Diesmal gaben sie ihre Premiere im „Mehr! Theater“ in Hammerbrook. Eine super Entscheidung, immerhin haben Interpol in der Vergangenheit sonst schon mal zwei Tage hintereinander im Docks gespielt. Als Support auf der diesjährigen Europtour war diesmal Nilüfer Kanya dabei. Die Newcomerin aus London spielte mit ihrer Band eine solide Show und präsentierten dabei eine Mischung aus Indie und Pop. Persönlich gefiel mir ihre Musik am besten, wenn das Saxophon ihrer Bandkollegin zum Einsatz kam und ein Hauch von Trip-Hop durch die Halle wehte. Dennoch wollte der Funke bei mir leider nicht überspringen.
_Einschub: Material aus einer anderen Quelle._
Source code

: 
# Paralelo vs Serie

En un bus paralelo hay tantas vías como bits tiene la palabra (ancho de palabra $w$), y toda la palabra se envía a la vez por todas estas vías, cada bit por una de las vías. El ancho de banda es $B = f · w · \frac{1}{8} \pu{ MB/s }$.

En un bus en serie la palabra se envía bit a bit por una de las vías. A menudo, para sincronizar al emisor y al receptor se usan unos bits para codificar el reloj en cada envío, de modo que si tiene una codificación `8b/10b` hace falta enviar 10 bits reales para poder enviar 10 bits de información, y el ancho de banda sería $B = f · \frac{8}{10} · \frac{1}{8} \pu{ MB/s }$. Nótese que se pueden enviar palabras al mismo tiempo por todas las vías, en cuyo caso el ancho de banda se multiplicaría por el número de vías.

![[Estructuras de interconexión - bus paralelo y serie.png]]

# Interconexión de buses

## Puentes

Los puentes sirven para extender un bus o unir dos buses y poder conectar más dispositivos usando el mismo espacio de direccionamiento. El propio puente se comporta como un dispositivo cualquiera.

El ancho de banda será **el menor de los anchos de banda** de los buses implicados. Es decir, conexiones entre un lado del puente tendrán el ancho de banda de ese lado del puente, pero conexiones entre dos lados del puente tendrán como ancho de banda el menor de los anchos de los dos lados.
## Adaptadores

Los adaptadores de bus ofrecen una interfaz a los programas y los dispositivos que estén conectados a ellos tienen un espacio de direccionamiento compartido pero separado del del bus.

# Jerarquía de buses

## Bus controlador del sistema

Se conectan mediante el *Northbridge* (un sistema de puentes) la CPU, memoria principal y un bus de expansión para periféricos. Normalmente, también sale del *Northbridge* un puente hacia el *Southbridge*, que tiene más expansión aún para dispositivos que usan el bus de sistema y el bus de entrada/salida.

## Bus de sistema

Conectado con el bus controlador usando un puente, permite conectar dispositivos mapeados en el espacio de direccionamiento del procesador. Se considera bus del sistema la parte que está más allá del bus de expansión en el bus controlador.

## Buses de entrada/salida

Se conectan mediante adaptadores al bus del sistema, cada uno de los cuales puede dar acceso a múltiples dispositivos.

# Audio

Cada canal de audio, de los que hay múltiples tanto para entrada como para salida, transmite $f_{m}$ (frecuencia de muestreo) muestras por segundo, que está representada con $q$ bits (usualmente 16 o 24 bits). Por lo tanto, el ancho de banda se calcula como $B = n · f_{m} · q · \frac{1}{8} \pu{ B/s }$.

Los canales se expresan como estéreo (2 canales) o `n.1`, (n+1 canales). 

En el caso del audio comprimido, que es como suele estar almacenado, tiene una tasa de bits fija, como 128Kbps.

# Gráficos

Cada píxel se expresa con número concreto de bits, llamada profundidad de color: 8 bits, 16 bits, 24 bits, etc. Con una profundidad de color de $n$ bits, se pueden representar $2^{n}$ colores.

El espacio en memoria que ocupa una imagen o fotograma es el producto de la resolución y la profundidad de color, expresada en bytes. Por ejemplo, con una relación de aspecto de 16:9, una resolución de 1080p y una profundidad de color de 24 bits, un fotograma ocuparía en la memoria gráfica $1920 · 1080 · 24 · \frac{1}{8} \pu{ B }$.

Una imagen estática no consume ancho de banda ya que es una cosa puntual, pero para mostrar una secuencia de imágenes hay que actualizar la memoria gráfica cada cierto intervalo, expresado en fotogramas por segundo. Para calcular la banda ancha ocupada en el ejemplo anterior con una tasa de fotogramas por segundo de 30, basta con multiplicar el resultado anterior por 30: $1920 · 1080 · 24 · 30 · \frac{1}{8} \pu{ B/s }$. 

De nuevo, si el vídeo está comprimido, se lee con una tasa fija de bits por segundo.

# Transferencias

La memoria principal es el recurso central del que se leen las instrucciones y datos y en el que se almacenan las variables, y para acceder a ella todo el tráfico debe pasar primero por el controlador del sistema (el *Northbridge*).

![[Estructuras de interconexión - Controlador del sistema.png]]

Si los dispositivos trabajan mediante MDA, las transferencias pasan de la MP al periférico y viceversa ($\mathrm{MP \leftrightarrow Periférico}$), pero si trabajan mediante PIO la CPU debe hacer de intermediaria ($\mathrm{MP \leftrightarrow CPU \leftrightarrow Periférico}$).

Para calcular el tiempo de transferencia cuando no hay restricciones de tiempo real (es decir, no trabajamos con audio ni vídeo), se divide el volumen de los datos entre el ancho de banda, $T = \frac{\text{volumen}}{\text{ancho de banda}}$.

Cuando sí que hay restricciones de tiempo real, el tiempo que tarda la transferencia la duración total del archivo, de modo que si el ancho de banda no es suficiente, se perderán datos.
Beim Headliner des Abends war die Frage spannend, wie die Herren um Frontmann Paul Banks die Setlist gestalten werden. Mit „Untitled“ und „C’Mere“ wurde dann das Konzert eröffnet, was vom Publikum bejubelt wurde. Neben Songs des neuen Albums „Marauder“ wurden Fans der alten Stunde mit einer Reihe von alten Stücken aus den ersten beiden Alben „Turn Out The Bright Lights“ sowie „Antics“ beglückt. Ein persönliches Highlight bildete „Rest My Chemistry“, dass auf meinem damaligen Entdeckeralbum „Our Love To Admire“ aus dem Jahr 2007 stammt und mir den Einstieg in Interpols Musik eröffnete.

Dies sollte der einzige Song des Albums bleiben, was allerdings auch der einzige Wehrmutstropfen blieb. Die Hoffnung „Pioneer to the Falls“ oder „The Lighthouse“ nochmal live zu erleben wurden somit nicht erfüllt. Schade, denn ersteres spielten sie anschließend auf den zwei kommenden Shows. Auch „Obstacle 1“ hatte es überraschend nicht auf die Setlist geschafft. Dennoch wurden mit „Evil“ im Hauptset sowie mit „Slow Hands“ als Abschluss der Zugabe zwei größere Hits gespielt. Mit meinem sechsten Konzert bin ich also sehr zufrieden, viele alte Songs und die Erkenntnis, dass auch im Jahr 2018 Interpol ein breites Publikum zu ihren Konzerten zieht und das Mehr! Theater fast ausverkauft.